[Saved data entries]
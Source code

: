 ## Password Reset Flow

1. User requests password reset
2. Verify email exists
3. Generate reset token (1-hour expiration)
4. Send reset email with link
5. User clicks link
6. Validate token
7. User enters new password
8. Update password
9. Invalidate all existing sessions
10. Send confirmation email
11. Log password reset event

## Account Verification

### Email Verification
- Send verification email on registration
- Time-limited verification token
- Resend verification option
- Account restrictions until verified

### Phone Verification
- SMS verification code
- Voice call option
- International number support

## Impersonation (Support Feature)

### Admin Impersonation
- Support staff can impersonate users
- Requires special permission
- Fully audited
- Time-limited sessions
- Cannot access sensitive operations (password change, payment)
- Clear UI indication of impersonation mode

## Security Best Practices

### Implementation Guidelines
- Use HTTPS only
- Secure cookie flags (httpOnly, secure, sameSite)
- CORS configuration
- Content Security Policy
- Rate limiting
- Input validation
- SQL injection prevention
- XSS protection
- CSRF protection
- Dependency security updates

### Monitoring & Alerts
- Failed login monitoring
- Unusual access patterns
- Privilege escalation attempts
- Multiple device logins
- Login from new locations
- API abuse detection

*EXERCISE*
All that is wanted is an exact copy of the lines above from the one with "- Secure cookie" through the one with "### Monitoring & Alerts", with both ends included.

*WRITTEN SOLUTION*
- Secure cookie flags (httpOnly, secure, sameSite)
- CORS configuration
- Content Security Policy
- Rate limiting
- Input validation
- SQL injection prevention
- XSS protection
- CSRF protection
- Dependency security updates

### Monitoring & Alerts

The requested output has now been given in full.